Thursday, April 8, 2010

Texture Pipeline

Textures in the 3D space will be broken up into 3 distinct materials. Initially, these materials are represented by three separate colors: red, green, and blue. Each material will include a layer of painted detail in addition to the solid colors. These details will maintain their spacial relationship to the shapes they are applied to. The solid colors will eventually be removed and replaced with flat patterns and textures that will appear to be behind each object. To help distinguish objects from one another, the darkness and lightness that naturally occurs on each facet of a 3D object with a light source will be maintained.



Nuke pipeline:::
My first attempt at swapping out colors involved using a chroma key to pull out a specific range of color from images rendered out of Maya. This process was not as accurate as I needed it to be, and the result varied from image to image. I needed a pipeline that would work in all cases.

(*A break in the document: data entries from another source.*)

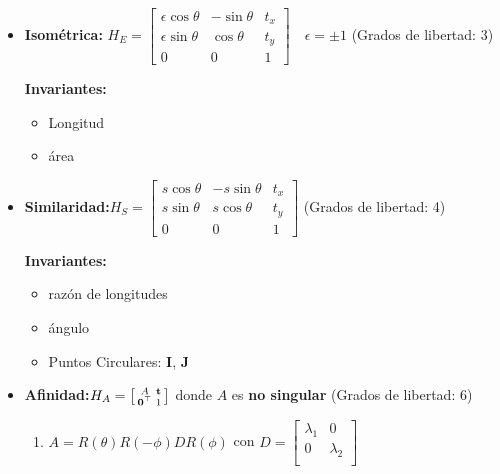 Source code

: \documentclass[12pt,a4paper]{article}
\begin{document}
\begin{itemize}
	\item {\bf Isom\'etrica:} $
	H_{E} =
	\left[ {\begin{smallmatrix}
	 \epsilon \cos \theta & -\sin \theta& t_{x} \\
	 \epsilon \sin \theta & \cos \theta& t_{y} \\
	 0 & 0 & 1
	\end{smallmatrix} } \right]
	\quad \epsilon = \pm 1$	\hspace*{1cm}(Grados de libertad: 3)
	
	{\bf Invariantes:} 
	\begin{itemize}
		\item Longitud
		\item \'area
	\end{itemize}

	\item {\bf Similaridad:}$
	H_{S} =
	\left[ {\begin{smallmatrix}
	 s \cos \theta & - s \sin \theta& t_{x} \\
	 s \sin \theta & s\cos \theta& t_{y} \\
	 0 & 0 & 1
	\end{smallmatrix} } \right]
	$ \hspace*{1cm}(Grados de libertad: 4)
	
	{\bf Invariantes:} 
	\begin{itemize}
		\item raz\'on de longitudes
		\item \'angulo
		\item Puntos Circulares: {\bf I}, {\bf J}
	\end{itemize}

	\item {\bf Afinidad:}$
	H_{A} =
	\left[ {\begin{smallmatrix}
	 A & {\bf t}\\
	 {\bf 0}^{\top} & 1 \\
	\end{smallmatrix} } \right]
	$ donde $A$ es {\bf no singular}  \hspace*{1cm}(Grados de libertad: 6)

	\begin{enumerate}
		\item $A = R(\theta)R(-\phi)DR(\phi)$ con $D = \left[ {\begin{smallmatrix}
		 \lambda_{1} & 0\\
		 0 & \lambda_{2}\\
		\end{smallmatrix} } \right]$


\end{enumerate}
\end{itemize}
\end{document}
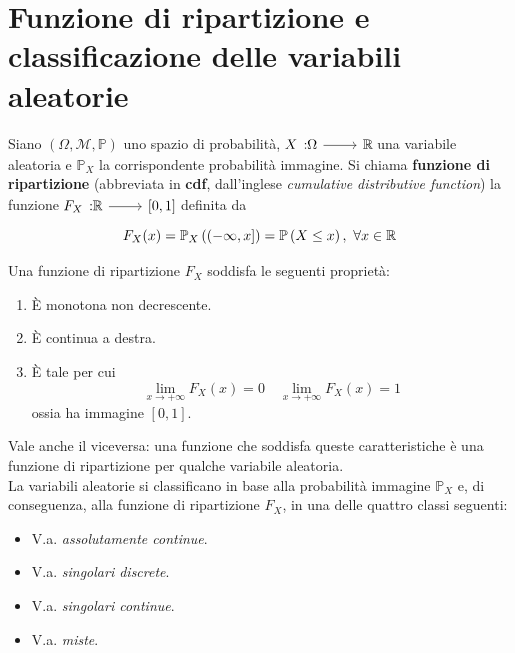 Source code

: \section{Funzione di ripartizione e classificazione delle variabili aleatorie}
\begin{define}
	Siano $\left(\Omega,\mathcal{M},\mathbb{P}\right)$ uno spazio di probabilità, $\funz{X}{\Omega}{\realset}$ una variabile aleatoria e $\mathbb{P}_X$ la corrispondente probabilità immagine. Si chiama \textbf{funzione di ripartizione} (abbreviata in \textbf{cdf}, dall'inglese \textit{cumulative distributive function}) la funzione $\funz{F_X}{\realset}{\left[0,1\right]}$ definita da
	\begin{equation}
		F_X(x)=\mathbb{P}_X\left(\left(-\infty,x\right]\right)=\mathbb{P}\left(X\leq x\right),\ \forall x\in\mathbb{R}
	\end{equation}
\end{define}
Una funzione di ripartizione $F_X$ soddisfa le seguenti proprietà:
\begin{enumerate}
	\item È monotona non decrescente.
	\item È continua a destra.
	\item È tale per cui
	\begin{equation}
		\lim_{x\to+\infty}F_X(x)=0\quad\lim_{x\to+\infty}F_X(x)=1
	\end{equation}
	ossia ha immagine $\left[0,1\right]$.
\end{enumerate}
Vale anche il viceversa: una funzione che soddisfa queste caratteristiche è una funzione di ripartizione per qualche variabile aleatoria.\\
La variabili aleatorie si classificano in base alla probabilità immagine $\mathbb{P}_X$ e, di conseguenza, alla funzione di ripartizione $F_X$, in una delle quattro classi seguenti:
\begin{itemize}
	\item V.a. \textit{assolutamente continue}.
	\item V.a. \textit{singolari discrete}.
	\item V.a. \textit{singolari continue}.
	\item V.a. \textit{miste}.
\end{itemize}
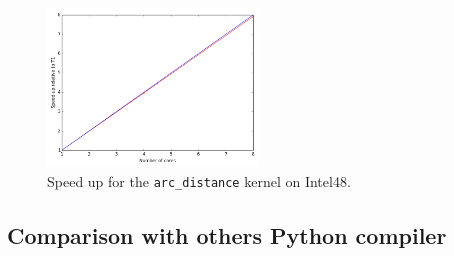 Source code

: \documentclass[10pt, preprint]{sigplanconf}
\begin{document}
\begin{figure}[t]
\centering
\includegraphics[width=0.5\textwidth]{arc_distance_intel8.png}
\caption{Speed up for the \texttt{arc\_distance} kernel on Intel48.}
\label{fig:arc_distance_intel8}
\end{figure}

%
%

\subsection{Comparison with others Python compiler}
\end{document}
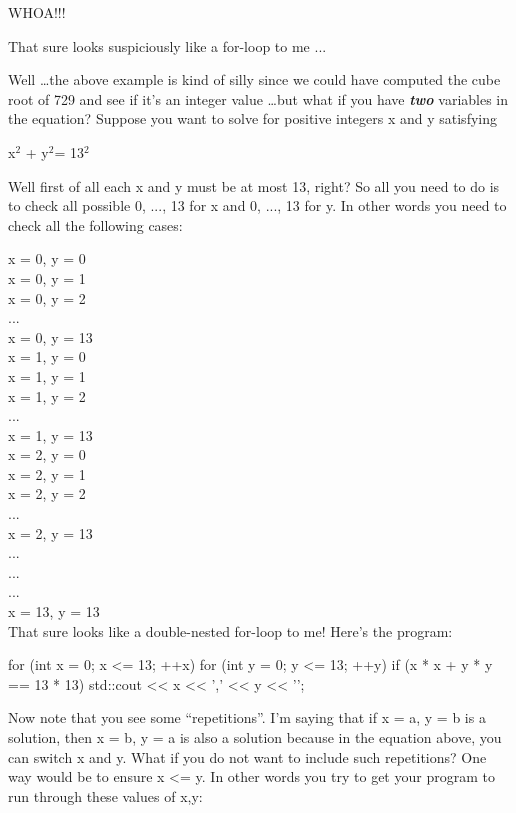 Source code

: \begin{console}
WHOA!!!

That sure looks suspiciously like a for-loop to me ...

Well \ldots the above example is kind of silly since we could have
computed the cube root of 729 and see if it's an integer
value \ldots but what if you have \textit{\textbf{two}} variables in the
equation? Suppose you want to solve for positive integers x and y
satisfying

\begin{center}
x$^{2}$ + y$^{2}$= 13$^{2}$
\end{center}

Well first of all each x and y must be at most 13, right? So all you
need to do is to check all possible 0, ..., 13 for x and 0, ..., 13 for
y. In other words you need to check all the following cases:

x = 0, y = 0\\
x = 0, y = 1\\
x = 0, y = 2\\
...\\
x = 0, y = 13\\
x = 1, y = 0\\
x = 1, y = 1\\
x = 1, y = 2\\
...\\
x = 1, y = 13\\
x = 2, y = 0\\
x = 2, y = 1\\
x = 2, y = 2\\
...\\
x = 2, y = 13\\
...\\
...\\
...\\
x = 13, y = 13\\

That sure looks like a double-nested for-loop to me!
Here's the program:
\begin{console}
for (int x = 0; x <= 13; ++x)
{   
    for (int y = 0; y <= 13; ++y)
    {
        if (x * x + y * y == 13 * 13)
        {  
           std::cout << x << ',' << y << '\n';
        }
    }
}
\end{console}
Now note that you see some ``repetitions''. I'm saying
that if x = a, y = b is a solution, then x = b, y = a is also a solution
because in the equation above, you can switch x and y. What if you do
not want to include such repetitions? One way would be to ensure x
<= y. In other words you try to get your program to run through
these values of x,y:


\end{console}
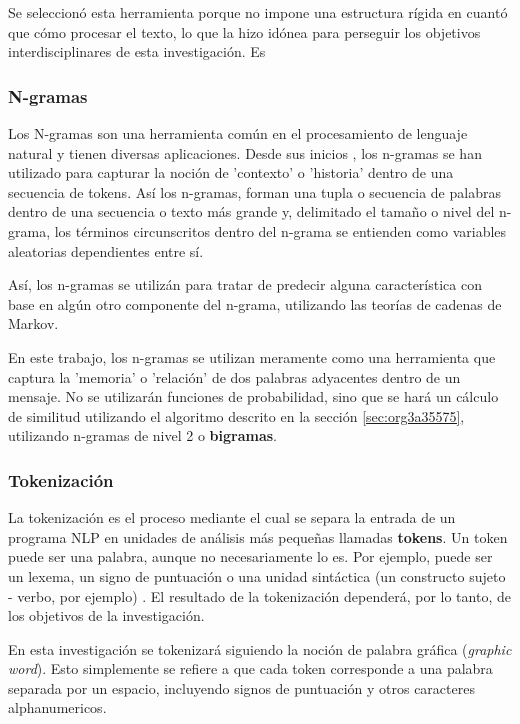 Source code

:\documentclass[12pt,letterpaper,twoside]{article}
\begin{document}
Se seleccionó esta herramienta porque no impone una estructura
rígida en cuantó que cómo procesar el texto, lo que la hizo
idónea para perseguir los objetivos interdisciplinares de esta
investigación. Es

\subsubsection{N-gramas}
\label{sec:org29f4f04}

Los N-gramas son una herramienta común en el procesamiento
de lenguaje natural y tienen diversas aplicaciones. Desde sus
inicios \cite{manning1999foundations}, los n-gramas se han
utilizado para capturar la noción de 'contexto' o 'historia'
dentro de una secuencia de tokens. Así los n-gramas, forman
una tupla o secuencia de palabras dentro de una secuencia
o texto más grande y, delimitado el tamaño o nivel del
n-grama, los términos circunscritos dentro del n-grama
se entienden como variables aleatorias dependientes entre sí.

Así, los n-gramas se utilizán para tratar de predecir alguna
característica con base en algún otro componente del n-grama,
utilizando las teorías de cadenas de Markov.

En este trabajo, los n-gramas se utilizan meramente
como una herramienta que captura la 'memoria' o 'relación'
de dos palabras adyacentes dentro de un mensaje. No se
utilizarán funciones de probabilidad, sino que se hará
un cálculo de similitud utilizando el algoritmo descrito
en la sección  \ref{sec:org3a35575}, utilizando
n-gramas de nivel 2 o \textbf{bigramas}.


\subsubsection{Tokenización}
\label{sec:org3208890}
La tokenización es el proceso mediante el cual se separa la entrada
de un programa NLP en unidades de análisis más pequeñas llamadas
\textbf{tokens}. Un token puede ser una palabra, aunque no necesariamente
lo es. Por ejemplo, puede ser un lexema, un signo de puntuación
o una unidad sintáctica (un constructo sujeto - verbo, por ejemplo)
\cite{manning1999foundations}. El resultado de la tokenización
dependerá, por lo tanto, de los objetivos de la investigación.

En esta investigación se tokenizará siguiendo la noción de
palabra gráfica (\emph{graphic word}). Esto simplemente se refiere
a que cada token corresponde a una palabra separada por un espacio,
incluyendo signos de puntuación y otros caracteres alphanumericos.
\end{document}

Next I tried limiting myself to three colors, RGB, and moving image channels around, which turned out to be faster, cleaner, and worked well enough for multiple cases. The unfortunate downside is that each image sequence out of Maya would be limited by these three colors only, and I would be forced to render out multiple passes from maya to give myself the texture diversity I want in the final comp. For example, the main character requires three colors alone, and does not share any textures with objects in the environment. He would be one pass out of Maya, each boxcar type would be another pass, the ground and railroad tracks might be another, etc.